Data extracts:
# # # # #

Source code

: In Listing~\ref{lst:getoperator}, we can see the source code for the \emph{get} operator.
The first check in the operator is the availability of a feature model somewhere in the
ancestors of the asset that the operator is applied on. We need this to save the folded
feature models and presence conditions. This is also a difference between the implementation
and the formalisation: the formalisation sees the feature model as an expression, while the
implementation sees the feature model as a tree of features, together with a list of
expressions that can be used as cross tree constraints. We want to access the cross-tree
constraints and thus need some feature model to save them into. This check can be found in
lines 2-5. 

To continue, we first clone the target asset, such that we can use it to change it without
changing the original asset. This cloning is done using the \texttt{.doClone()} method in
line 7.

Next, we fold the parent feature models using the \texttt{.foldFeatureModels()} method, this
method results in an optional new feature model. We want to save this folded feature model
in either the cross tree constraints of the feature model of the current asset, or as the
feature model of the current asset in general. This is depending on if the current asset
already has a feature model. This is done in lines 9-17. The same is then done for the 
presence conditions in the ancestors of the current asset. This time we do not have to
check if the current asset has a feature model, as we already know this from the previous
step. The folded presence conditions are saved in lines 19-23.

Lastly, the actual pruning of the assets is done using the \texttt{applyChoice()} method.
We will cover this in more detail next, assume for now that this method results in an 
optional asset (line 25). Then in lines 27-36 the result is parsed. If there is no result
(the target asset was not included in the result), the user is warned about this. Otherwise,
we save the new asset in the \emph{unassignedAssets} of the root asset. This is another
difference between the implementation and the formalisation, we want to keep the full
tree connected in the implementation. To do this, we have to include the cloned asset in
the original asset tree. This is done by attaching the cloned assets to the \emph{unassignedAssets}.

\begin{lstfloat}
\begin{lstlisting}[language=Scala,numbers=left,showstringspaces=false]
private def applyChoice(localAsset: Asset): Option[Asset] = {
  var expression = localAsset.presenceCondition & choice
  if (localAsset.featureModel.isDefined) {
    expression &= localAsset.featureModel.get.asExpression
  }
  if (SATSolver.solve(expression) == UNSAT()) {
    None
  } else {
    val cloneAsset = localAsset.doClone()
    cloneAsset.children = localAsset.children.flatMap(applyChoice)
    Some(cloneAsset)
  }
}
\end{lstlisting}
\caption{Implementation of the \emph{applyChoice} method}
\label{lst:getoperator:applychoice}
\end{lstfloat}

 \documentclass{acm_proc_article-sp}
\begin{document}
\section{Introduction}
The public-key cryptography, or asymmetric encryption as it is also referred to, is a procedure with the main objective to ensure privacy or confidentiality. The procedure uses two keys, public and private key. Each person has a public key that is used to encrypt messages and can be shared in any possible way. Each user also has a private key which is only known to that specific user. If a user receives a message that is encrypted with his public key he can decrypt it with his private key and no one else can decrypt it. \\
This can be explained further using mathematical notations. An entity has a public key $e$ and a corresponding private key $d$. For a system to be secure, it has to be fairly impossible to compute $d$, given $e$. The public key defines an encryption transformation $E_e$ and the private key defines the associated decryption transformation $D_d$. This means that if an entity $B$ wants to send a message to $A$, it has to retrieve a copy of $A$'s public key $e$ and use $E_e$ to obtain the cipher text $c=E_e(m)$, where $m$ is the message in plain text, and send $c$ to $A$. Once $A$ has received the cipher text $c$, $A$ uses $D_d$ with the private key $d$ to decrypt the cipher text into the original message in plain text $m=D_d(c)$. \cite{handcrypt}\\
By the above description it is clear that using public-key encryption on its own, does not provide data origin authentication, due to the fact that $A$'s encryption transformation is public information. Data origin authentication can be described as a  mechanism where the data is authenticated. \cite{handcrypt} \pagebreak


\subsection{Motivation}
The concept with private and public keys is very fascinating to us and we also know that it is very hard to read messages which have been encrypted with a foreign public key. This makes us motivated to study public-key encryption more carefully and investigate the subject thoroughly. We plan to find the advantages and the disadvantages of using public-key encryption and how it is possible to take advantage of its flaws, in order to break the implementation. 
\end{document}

# # # # #

Instructions for the task: Keeping each line intact, set down the entire listing once more.

Exercise result:
Source code

: In Listing~\ref{lst:getoperator}, we can see the source code for the \emph{get} operator.
The first check in the operator is the availability of a feature model somewhere in the
ancestors of the asset that the operator is applied on. We need this to save the folded
feature models and presence conditions. This is also a difference between the implementation
and the formalisation: the formalisation sees the feature model as an expression, while the
implementation sees the feature model as a tree of features, together with a list of
expressions that can be used as cross tree constraints. We want to access the cross-tree
constraints and thus need some feature model to save them into. This check can be found in
lines 2-5. 

To continue, we first clone the target asset, such that we can use it to change it without
changing the original asset. This cloning is done using the \texttt{.doClone()} method in
line 7.

Next, we fold the parent feature models using the \texttt{.foldFeatureModels()} method, this
method results in an optional new feature model. We want to save this folded feature model
in either the cross tree constraints of the feature model of the current asset, or as the
feature model of the current asset in general. This is depending on if the current asset
already has a feature model. This is done in lines 9-17. The same is then done for the 
presence conditions in the ancestors of the current asset. This time we do not have to
check if the current asset has a feature model, as we already know this from the previous
step. The folded presence conditions are saved in lines 19-23.

Lastly, the actual pruning of the assets is done using the \texttt{applyChoice()} method.
We will cover this in more detail next, assume for now that this method results in an 
optional asset (line 25). Then in lines 27-36 the result is parsed. If there is no result
(the target asset was not included in the result), the user is warned about this. Otherwise,
we save the new asset in the \emph{unassignedAssets} of the root asset. This is another
difference between the implementation and the formalisation, we want to keep the full
tree connected in the implementation. To do this, we have to include the cloned asset in
the original asset tree. This is done by attaching the cloned assets to the \emph{unassignedAssets}.

\begin{lstfloat}
\begin{lstlisting}[language=Scala,numbers=left,showstringspaces=false]
private def applyChoice(localAsset: Asset): Option[Asset] = {
  var expression = localAsset.presenceCondition & choice
  if (localAsset.featureModel.isDefined) {
    expression &= localAsset.featureModel.get.asExpression
  }
  if (SATSolver.solve(expression) == UNSAT()) {
    None
  } else {
    val cloneAsset = localAsset.doClone()
    cloneAsset.children = localAsset.children.flatMap(applyChoice)
    Some(cloneAsset)
  }
}
\end{lstlisting}
\caption{Implementation of the \emph{applyChoice} method}
\label{lst:getoperator:applychoice}
\end{lstfloat}

 \documentclass{acm_proc_article-sp}
\begin{document}
\section{Introduction}
The public-key cryptography, or asymmetric encryption as it is also referred to, is a procedure with the main objective to ensure privacy or confidentiality. The procedure uses two keys, public and private key. Each person has a public key that is used to encrypt messages and can be shared in any possible way. Each user also has a private key which is only known to that specific user. If a user receives a message that is encrypted with his public key he can decrypt it with his private key and no one else can decrypt it. \\
This can be explained further using mathematical notations. An entity has a public key $e$ and a corresponding private key $d$. For a system to be secure, it has to be fairly impossible to compute $d$, given $e$. The public key defines an encryption transformation $E_e$ and the private key defines the associated decryption transformation $D_d$. This means that if an entity $B$ wants to send a message to $A$, it has to retrieve a copy of $A$'s public key $e$ and use $E_e$ to obtain the cipher text $c=E_e(m)$, where $m$ is the message in plain text, and send $c$ to $A$. Once $A$ has received the cipher text $c$, $A$ uses $D_d$ with the private key $d$ to decrypt the cipher text into the original message in plain text $m=D_d(c)$. \cite{handcrypt}\\
By the above description it is clear that using public-key encryption on its own, does not provide data origin authentication, due to the fact that $A$'s encryption transformation is public information. Data origin authentication can be described as a  mechanism where the data is authenticated. \cite{handcrypt} \pagebreak


\subsection{Motivation}
The concept with private and public keys is very fascinating to us and we also know that it is very hard to read messages which have been encrypted with a foreign public key. This makes us motivated to study public-key encryption more carefully and investigate the subject thoroughly. We plan to find the advantages and the disadvantages of using public-key encryption and how it is possible to take advantage of its flaws, in order to break the implementation. 
\end{document}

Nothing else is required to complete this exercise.